_TASK DETAILS_:
Take the entries that follow and return exactly the lines from the one holding "Просмотр информации о" through the one holding "Or install it", both included. Nothing else is needed.

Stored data
------------------------------------------------------------------------

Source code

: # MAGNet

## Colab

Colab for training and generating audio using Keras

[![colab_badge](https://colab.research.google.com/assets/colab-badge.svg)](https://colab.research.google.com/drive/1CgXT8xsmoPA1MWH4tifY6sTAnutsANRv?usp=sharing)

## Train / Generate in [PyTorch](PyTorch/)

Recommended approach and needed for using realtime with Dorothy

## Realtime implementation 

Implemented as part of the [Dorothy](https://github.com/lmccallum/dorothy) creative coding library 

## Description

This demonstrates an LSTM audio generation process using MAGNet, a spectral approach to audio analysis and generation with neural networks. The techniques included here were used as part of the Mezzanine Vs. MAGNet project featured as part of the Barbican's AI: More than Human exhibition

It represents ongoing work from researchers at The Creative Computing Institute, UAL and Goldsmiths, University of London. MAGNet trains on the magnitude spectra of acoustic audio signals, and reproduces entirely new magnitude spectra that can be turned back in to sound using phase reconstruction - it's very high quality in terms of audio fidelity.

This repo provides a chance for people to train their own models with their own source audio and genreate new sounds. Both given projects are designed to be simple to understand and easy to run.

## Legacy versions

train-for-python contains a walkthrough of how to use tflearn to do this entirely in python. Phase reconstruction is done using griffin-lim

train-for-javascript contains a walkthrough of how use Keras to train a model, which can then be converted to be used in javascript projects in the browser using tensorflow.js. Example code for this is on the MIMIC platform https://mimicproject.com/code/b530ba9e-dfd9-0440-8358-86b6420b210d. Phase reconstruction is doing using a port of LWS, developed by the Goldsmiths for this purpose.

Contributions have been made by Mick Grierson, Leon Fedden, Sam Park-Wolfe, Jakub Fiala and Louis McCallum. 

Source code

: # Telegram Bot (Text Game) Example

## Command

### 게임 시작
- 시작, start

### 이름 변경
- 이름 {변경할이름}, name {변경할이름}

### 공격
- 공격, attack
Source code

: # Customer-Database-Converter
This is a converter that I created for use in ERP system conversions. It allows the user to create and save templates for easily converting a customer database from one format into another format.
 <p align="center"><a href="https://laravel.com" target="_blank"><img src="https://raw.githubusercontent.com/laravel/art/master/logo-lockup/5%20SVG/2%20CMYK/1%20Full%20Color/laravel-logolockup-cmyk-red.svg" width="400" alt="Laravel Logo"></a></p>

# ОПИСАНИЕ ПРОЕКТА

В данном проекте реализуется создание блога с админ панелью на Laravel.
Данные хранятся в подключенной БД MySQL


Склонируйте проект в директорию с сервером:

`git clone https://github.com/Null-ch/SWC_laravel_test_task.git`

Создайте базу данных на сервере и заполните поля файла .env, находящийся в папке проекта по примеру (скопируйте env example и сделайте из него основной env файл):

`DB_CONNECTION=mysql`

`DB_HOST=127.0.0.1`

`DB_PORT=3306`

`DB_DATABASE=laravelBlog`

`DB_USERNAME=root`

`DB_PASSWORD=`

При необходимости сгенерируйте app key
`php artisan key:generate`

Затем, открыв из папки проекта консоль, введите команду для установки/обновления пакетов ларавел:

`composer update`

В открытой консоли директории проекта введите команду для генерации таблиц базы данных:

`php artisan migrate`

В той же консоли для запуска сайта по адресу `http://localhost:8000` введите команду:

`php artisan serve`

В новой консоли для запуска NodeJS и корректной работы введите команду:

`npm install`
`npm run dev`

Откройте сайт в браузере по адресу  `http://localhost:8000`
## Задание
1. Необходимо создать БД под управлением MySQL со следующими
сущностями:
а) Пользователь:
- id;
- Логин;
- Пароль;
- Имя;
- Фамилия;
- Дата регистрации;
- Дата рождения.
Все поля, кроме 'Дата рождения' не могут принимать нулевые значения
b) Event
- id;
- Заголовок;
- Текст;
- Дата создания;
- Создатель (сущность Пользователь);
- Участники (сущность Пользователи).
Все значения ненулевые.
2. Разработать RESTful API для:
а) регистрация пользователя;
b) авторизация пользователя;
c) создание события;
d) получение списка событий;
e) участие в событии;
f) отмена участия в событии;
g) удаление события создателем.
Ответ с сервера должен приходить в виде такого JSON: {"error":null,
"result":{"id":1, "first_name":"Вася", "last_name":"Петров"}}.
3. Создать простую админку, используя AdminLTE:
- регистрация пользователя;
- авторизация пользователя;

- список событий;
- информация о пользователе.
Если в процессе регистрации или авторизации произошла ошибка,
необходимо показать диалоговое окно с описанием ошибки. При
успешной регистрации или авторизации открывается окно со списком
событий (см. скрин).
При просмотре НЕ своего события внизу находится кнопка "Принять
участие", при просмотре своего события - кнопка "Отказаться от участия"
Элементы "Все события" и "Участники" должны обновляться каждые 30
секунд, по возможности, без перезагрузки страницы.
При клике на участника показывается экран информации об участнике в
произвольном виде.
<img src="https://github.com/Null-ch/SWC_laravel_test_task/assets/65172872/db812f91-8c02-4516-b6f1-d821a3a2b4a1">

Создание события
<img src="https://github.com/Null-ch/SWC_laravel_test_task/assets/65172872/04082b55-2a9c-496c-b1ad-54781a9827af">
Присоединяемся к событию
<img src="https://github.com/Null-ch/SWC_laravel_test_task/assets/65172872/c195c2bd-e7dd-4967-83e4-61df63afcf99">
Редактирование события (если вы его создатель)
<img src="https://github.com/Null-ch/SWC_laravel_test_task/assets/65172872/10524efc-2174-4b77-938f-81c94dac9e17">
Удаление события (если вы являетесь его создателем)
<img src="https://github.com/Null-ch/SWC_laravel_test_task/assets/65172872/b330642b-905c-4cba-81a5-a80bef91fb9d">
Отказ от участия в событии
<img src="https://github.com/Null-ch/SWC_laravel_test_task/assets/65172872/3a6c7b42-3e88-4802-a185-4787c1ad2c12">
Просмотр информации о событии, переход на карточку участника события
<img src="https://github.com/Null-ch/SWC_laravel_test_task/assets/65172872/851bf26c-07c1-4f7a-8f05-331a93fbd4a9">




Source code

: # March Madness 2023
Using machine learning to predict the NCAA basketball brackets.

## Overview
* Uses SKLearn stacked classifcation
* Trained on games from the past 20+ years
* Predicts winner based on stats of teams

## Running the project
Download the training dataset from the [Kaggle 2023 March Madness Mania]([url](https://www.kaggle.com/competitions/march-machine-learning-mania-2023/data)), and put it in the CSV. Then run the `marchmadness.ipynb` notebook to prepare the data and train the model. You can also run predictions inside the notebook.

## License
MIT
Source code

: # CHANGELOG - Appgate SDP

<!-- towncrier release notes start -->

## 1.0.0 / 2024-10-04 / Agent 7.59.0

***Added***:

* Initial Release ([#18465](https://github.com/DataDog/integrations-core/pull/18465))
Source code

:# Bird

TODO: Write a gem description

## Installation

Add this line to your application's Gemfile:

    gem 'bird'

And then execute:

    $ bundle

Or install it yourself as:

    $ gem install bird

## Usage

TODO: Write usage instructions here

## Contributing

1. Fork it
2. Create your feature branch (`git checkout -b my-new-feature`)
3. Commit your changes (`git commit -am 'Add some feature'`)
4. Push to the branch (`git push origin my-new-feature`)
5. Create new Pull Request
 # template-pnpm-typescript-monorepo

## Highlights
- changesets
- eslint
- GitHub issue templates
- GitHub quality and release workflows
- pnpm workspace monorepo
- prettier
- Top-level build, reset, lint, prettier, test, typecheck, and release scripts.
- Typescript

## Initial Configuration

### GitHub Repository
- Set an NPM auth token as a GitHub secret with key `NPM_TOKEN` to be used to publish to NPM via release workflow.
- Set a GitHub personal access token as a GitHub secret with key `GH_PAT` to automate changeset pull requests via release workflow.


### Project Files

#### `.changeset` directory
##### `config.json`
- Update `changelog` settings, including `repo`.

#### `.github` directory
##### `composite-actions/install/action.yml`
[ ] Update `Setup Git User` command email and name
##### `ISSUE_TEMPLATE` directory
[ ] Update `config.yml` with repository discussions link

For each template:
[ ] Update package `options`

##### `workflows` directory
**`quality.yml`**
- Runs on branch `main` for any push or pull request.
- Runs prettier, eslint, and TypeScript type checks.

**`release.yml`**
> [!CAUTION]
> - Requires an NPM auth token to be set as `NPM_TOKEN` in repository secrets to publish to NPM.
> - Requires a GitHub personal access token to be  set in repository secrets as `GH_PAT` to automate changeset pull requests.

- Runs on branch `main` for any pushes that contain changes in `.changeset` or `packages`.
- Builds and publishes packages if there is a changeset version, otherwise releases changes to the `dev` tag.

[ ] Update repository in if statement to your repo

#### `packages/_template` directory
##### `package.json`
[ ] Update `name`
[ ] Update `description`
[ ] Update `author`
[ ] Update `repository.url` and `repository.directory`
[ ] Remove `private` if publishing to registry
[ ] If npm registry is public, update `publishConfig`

------------------------------------------------------------------------

_EXERCISE RESULT_:
Просмотр информации о событии, переход на карточку участника события
<img src="https://github.com/Null-ch/SWC_laravel_test_task/assets/65172872/851bf26c-07c1-4f7a-8f05-331a93fbd4a9">




Source code

: # March Madness 2023
Using machine learning to predict the NCAA basketball brackets.

## Overview
* Uses SKLearn stacked classifcation
* Trained on games from the past 20+ years
* Predicts winner based on stats of teams

## Running the project
Download the training dataset from the [Kaggle 2023 March Madness Mania]([url](https://www.kaggle.com/competitions/march-machine-learning-mania-2023/data)), and put it in the CSV. Then run the `marchmadness.ipynb` notebook to prepare the data and train the model. You can also run predictions inside the notebook.

## License
MIT
Source code

: # CHANGELOG - Appgate SDP

<!-- towncrier release notes start -->

## 1.0.0 / 2024-10-04 / Agent 7.59.0

***Added***:

* Initial Release ([#18465](https://github.com/DataDog/integrations-core/pull/18465))
Source code

:# Bird

TODO: Write a gem description

## Installation

Add this line to your application's Gemfile:

    gem 'bird'

And then execute:

    $ bundle

Or install it yourself as:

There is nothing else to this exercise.